## [TASK TO CARRY OUT]
Find the word "will" in the data, then copy each line where it is found.

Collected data

BEGIN

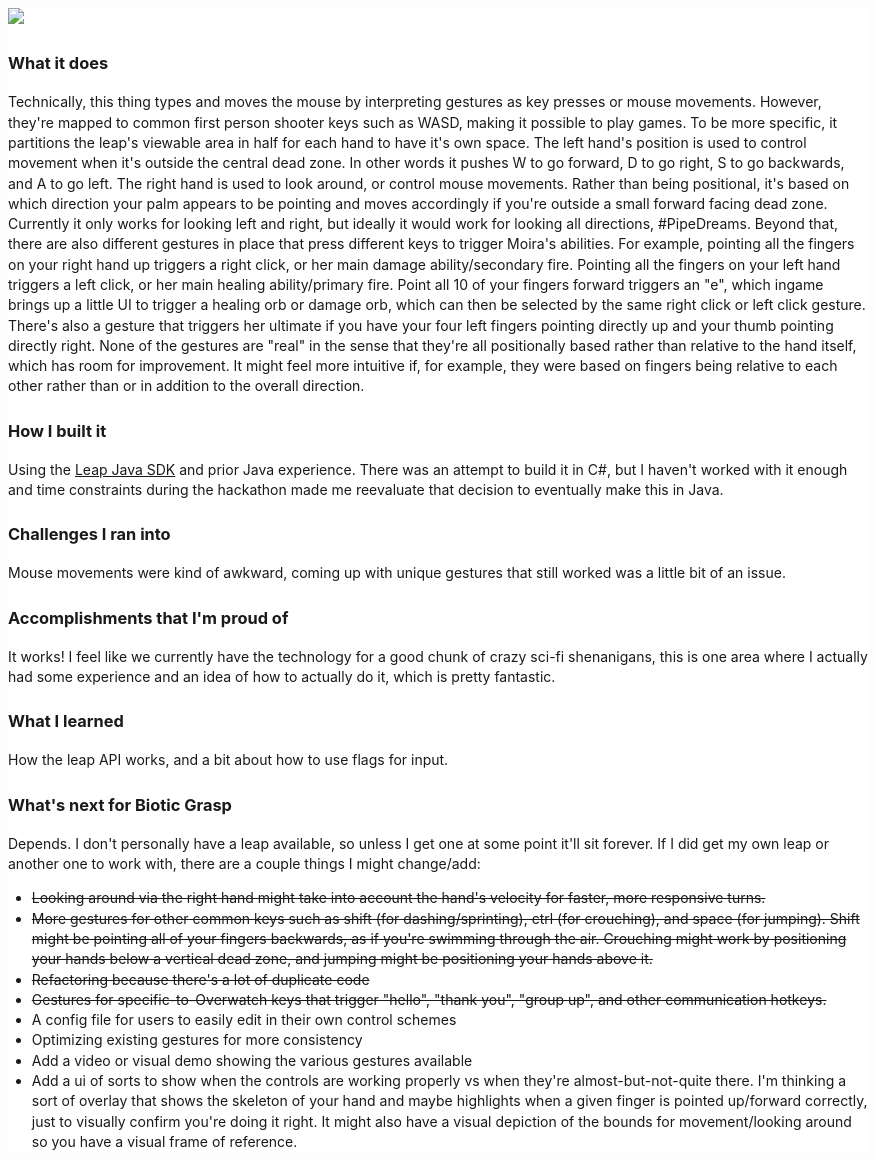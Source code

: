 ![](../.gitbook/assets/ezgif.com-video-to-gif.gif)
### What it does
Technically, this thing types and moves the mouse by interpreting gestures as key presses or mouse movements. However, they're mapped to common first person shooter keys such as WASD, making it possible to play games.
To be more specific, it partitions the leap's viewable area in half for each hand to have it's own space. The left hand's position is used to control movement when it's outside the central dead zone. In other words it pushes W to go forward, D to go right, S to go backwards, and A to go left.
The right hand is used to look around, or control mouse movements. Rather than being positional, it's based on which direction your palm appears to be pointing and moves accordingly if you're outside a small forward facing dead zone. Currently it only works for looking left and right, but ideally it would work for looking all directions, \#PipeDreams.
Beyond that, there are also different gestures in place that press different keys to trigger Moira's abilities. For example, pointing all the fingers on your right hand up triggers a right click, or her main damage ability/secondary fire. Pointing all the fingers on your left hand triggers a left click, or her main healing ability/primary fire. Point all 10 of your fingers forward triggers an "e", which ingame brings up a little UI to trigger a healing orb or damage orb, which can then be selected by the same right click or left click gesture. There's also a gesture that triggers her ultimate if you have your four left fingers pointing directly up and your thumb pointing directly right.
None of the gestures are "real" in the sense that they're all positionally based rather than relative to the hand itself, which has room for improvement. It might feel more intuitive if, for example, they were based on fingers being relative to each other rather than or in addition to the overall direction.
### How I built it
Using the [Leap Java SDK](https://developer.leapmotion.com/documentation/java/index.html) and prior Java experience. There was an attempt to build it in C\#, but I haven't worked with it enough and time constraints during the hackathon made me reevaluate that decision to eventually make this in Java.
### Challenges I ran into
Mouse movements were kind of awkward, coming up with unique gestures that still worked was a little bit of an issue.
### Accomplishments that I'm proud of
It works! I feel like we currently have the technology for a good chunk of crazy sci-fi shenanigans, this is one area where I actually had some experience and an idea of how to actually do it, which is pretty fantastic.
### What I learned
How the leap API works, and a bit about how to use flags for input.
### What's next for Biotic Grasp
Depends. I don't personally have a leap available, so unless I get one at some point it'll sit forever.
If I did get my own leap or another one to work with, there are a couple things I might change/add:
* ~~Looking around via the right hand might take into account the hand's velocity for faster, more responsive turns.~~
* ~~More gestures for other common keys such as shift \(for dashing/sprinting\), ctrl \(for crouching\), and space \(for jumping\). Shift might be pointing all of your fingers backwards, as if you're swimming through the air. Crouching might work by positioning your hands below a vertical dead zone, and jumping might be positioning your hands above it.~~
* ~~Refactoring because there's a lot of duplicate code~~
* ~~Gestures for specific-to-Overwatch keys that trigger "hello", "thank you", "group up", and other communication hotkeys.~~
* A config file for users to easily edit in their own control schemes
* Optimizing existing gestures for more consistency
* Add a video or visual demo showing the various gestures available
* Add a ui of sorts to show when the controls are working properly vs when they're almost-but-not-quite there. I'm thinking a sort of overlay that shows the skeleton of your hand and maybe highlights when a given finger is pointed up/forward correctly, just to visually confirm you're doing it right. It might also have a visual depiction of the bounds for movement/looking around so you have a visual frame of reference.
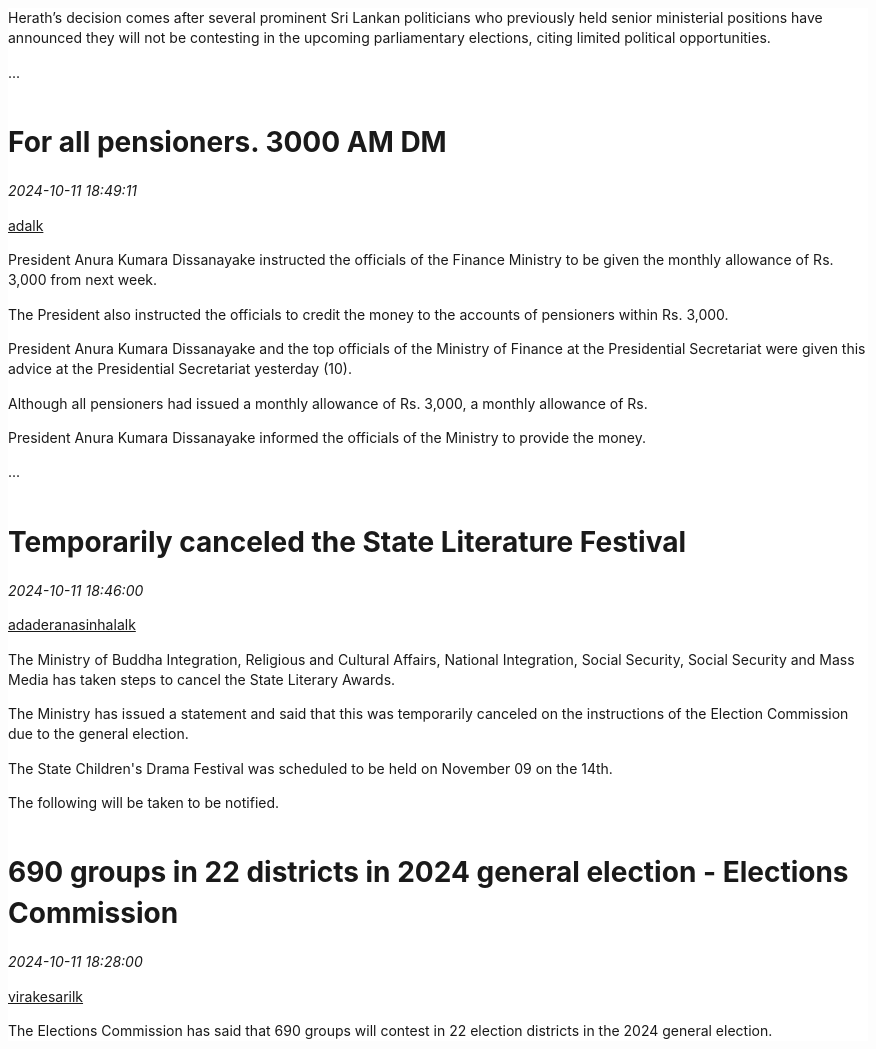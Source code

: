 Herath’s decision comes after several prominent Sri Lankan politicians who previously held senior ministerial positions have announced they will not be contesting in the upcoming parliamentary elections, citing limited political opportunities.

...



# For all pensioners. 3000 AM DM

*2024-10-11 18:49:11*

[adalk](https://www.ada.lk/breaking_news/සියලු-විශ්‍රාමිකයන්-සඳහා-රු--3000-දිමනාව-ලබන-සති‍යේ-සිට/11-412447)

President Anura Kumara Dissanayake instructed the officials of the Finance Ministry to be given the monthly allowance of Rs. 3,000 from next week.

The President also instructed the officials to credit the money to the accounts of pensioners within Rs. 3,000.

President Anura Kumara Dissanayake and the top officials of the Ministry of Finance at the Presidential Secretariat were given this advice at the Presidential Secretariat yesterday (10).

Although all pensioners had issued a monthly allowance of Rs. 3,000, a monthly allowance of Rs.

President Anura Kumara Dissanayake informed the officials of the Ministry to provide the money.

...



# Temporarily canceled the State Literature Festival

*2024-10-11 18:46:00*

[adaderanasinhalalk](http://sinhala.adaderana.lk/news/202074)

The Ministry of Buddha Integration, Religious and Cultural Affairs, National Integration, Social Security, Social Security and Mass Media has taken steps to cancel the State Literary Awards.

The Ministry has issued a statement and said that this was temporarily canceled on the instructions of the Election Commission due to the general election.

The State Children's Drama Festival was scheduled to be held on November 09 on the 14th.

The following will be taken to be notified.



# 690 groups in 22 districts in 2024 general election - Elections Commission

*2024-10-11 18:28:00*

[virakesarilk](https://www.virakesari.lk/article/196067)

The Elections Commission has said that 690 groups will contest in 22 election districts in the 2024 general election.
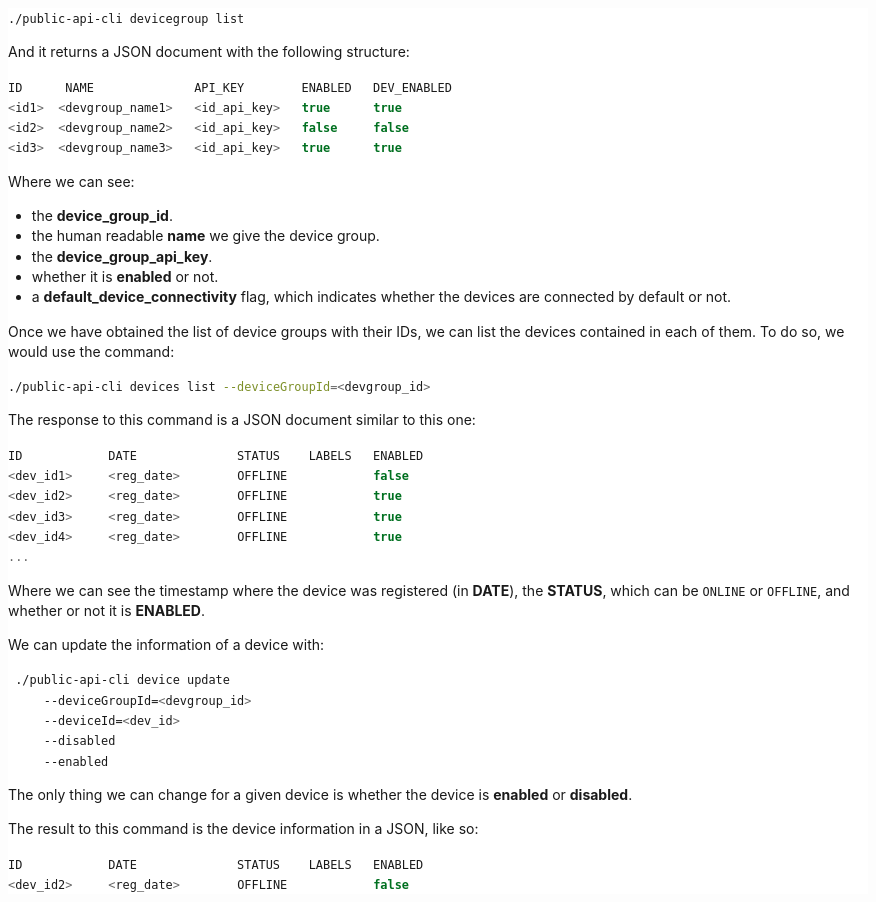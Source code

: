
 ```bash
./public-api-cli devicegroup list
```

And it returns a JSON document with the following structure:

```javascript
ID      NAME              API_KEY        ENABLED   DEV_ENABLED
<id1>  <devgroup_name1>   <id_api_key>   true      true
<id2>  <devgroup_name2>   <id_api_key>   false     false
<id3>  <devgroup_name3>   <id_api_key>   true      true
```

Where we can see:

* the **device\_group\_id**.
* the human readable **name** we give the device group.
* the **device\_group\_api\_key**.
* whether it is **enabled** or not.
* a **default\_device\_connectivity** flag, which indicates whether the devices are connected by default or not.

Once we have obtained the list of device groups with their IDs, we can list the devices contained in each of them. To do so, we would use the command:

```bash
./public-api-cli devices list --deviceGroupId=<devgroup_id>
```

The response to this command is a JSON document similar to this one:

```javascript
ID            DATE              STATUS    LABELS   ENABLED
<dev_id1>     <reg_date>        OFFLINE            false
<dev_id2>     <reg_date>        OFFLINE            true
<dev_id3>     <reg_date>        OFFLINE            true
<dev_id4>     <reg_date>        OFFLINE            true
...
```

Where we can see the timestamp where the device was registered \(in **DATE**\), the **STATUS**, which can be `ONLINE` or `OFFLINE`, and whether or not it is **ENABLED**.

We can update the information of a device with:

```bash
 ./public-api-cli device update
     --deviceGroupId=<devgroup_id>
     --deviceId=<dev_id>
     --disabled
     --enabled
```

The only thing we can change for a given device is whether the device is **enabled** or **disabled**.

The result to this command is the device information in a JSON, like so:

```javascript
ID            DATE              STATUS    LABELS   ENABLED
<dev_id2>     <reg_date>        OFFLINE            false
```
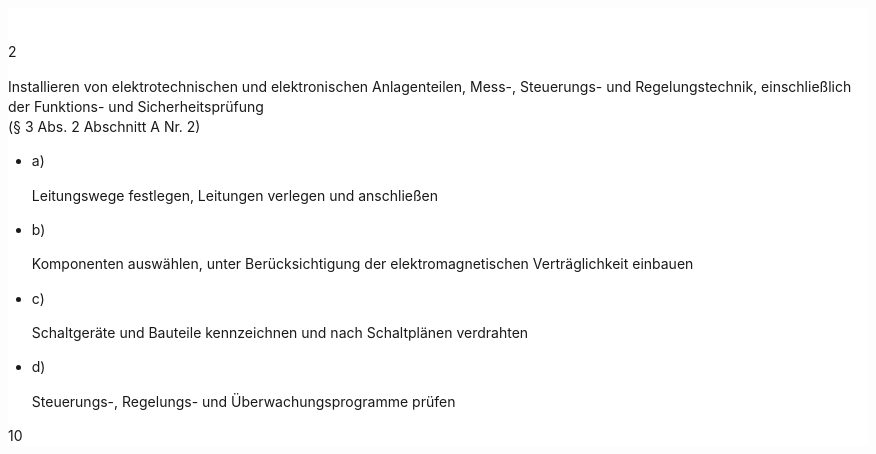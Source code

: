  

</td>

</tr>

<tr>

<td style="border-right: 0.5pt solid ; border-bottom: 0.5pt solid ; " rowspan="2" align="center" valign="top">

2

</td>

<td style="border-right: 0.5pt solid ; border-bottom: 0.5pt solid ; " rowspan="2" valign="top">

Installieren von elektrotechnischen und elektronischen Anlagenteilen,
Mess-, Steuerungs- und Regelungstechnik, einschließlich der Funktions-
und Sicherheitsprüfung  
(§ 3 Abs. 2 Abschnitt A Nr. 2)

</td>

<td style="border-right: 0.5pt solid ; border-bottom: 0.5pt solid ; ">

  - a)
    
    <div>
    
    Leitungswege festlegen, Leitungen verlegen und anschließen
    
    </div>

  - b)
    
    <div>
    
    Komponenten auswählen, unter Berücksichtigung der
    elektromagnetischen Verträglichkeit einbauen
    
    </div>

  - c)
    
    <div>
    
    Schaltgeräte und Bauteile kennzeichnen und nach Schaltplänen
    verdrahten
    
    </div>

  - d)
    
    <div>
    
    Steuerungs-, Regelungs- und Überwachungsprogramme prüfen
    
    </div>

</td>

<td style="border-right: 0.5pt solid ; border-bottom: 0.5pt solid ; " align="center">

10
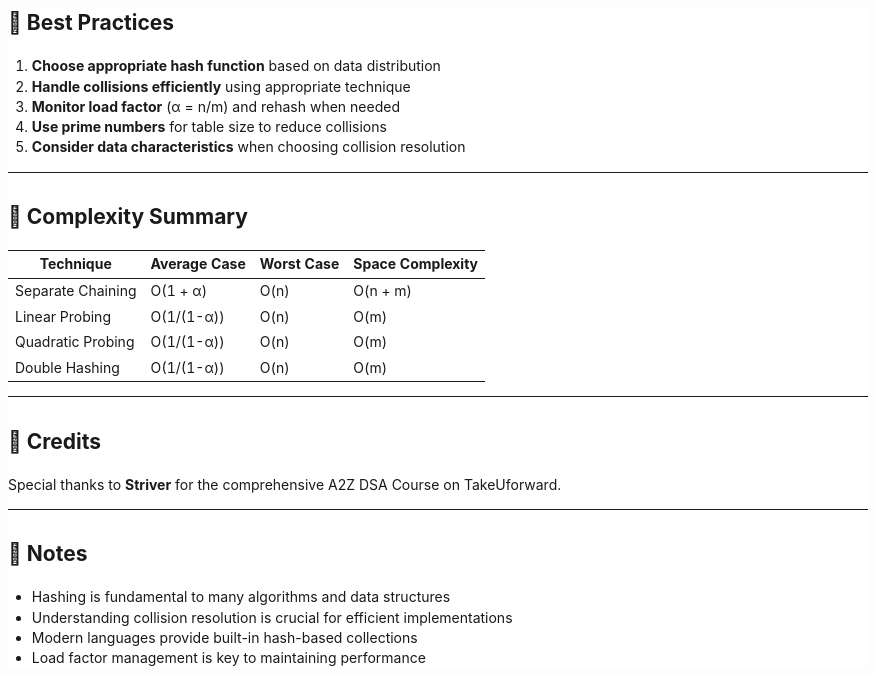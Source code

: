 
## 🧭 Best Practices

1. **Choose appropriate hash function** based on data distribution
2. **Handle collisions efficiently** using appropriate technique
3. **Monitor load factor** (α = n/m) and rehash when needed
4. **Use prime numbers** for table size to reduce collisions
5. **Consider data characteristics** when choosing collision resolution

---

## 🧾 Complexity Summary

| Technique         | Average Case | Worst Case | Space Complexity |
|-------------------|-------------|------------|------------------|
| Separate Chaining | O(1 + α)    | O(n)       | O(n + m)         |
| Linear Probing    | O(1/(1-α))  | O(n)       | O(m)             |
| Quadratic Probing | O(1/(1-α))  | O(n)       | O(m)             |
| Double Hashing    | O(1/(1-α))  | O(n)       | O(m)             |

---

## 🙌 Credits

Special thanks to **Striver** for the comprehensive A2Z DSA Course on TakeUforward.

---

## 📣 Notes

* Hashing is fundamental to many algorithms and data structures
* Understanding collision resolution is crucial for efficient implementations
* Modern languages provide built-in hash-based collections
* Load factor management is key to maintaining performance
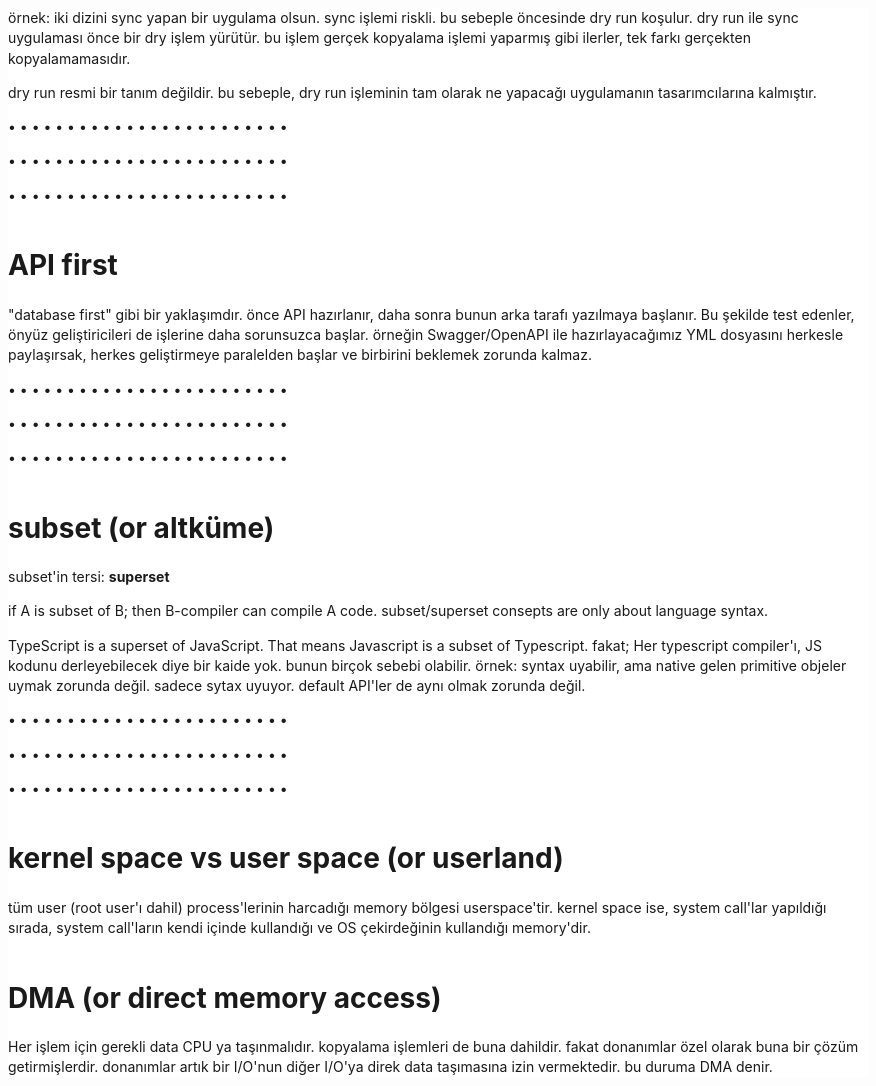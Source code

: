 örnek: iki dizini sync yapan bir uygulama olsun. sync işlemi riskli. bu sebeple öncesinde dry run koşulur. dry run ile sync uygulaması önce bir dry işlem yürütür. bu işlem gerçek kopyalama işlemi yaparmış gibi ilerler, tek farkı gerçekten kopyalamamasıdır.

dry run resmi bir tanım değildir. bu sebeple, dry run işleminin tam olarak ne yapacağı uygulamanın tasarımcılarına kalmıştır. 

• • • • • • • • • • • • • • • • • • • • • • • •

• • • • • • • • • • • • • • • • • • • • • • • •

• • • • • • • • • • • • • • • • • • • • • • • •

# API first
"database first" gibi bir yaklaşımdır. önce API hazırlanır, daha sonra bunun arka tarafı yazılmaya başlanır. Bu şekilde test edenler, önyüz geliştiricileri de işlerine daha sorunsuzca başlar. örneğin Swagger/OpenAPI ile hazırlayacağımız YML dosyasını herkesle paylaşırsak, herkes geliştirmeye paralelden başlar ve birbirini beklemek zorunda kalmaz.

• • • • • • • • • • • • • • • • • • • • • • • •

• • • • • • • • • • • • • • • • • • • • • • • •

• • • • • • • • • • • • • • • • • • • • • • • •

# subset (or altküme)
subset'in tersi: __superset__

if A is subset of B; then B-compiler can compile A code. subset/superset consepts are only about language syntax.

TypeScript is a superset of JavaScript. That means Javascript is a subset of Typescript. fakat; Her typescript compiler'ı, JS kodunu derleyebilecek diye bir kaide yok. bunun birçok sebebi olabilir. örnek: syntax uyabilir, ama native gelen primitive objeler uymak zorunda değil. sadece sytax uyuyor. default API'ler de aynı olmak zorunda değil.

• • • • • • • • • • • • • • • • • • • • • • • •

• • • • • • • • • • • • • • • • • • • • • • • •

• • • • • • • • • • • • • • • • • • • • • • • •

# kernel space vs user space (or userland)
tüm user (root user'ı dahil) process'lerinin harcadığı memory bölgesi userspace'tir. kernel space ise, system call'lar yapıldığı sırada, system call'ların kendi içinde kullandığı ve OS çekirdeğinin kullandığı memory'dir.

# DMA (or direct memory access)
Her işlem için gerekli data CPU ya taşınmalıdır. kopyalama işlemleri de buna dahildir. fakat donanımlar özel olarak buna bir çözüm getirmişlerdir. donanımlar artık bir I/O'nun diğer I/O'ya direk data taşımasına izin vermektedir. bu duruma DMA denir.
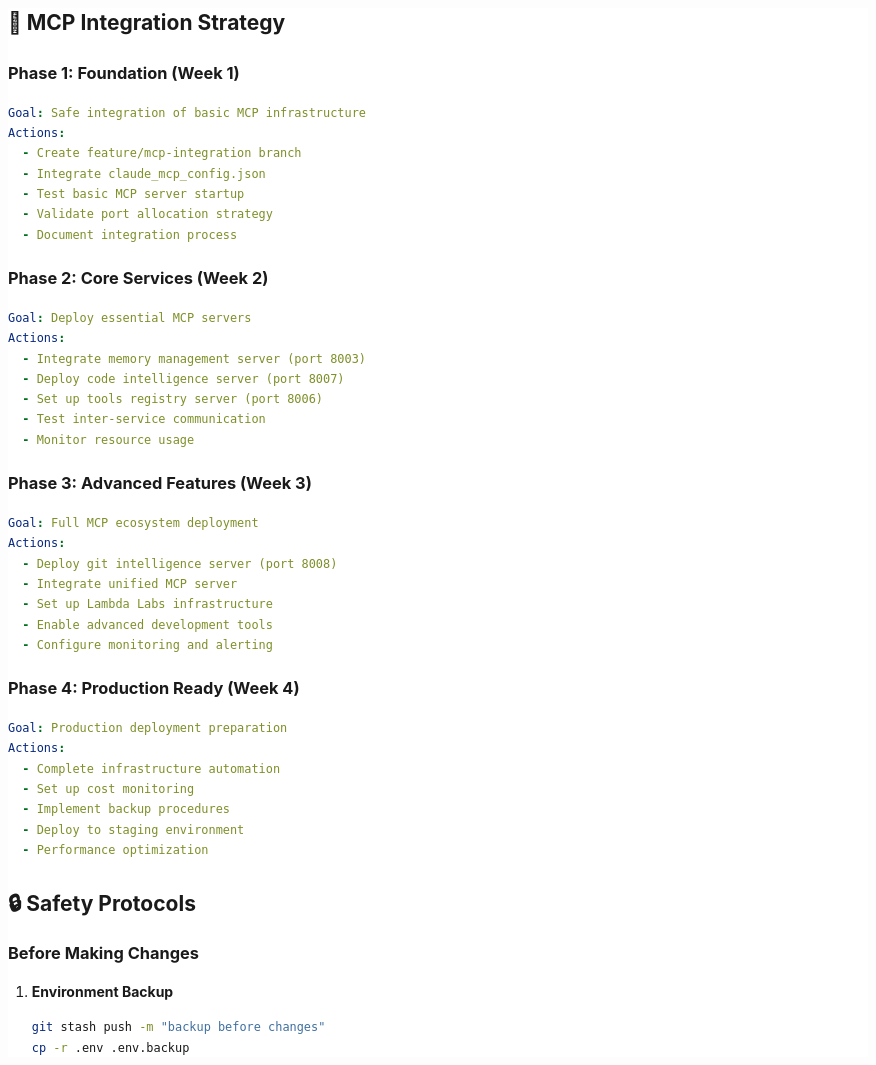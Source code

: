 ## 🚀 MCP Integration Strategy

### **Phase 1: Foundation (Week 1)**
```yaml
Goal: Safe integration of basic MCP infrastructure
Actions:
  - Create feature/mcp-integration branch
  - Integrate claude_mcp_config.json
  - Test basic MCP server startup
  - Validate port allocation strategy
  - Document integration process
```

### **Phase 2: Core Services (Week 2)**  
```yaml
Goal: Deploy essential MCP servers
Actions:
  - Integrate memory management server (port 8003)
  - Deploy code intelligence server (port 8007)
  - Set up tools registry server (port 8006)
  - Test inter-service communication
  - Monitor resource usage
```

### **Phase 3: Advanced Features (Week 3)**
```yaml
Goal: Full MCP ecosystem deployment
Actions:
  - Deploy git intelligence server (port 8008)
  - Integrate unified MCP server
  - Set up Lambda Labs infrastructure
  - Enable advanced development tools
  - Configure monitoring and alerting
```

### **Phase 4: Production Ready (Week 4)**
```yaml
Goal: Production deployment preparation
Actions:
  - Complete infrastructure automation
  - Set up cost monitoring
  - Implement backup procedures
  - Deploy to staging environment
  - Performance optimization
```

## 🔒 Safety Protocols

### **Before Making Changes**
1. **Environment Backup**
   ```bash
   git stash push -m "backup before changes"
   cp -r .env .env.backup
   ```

END

## [SOLUTION]
: Herath’s decision comes after several prominent Sri Lankan politicians who previously held senior ministerial positions have announced they will not be contesting in the upcoming parliamentary elections, citing limited political opportunities.
The following will be taken to be notified.
The Elections Commission has said that 690 groups will contest in 22 election districts in the 2024 general election.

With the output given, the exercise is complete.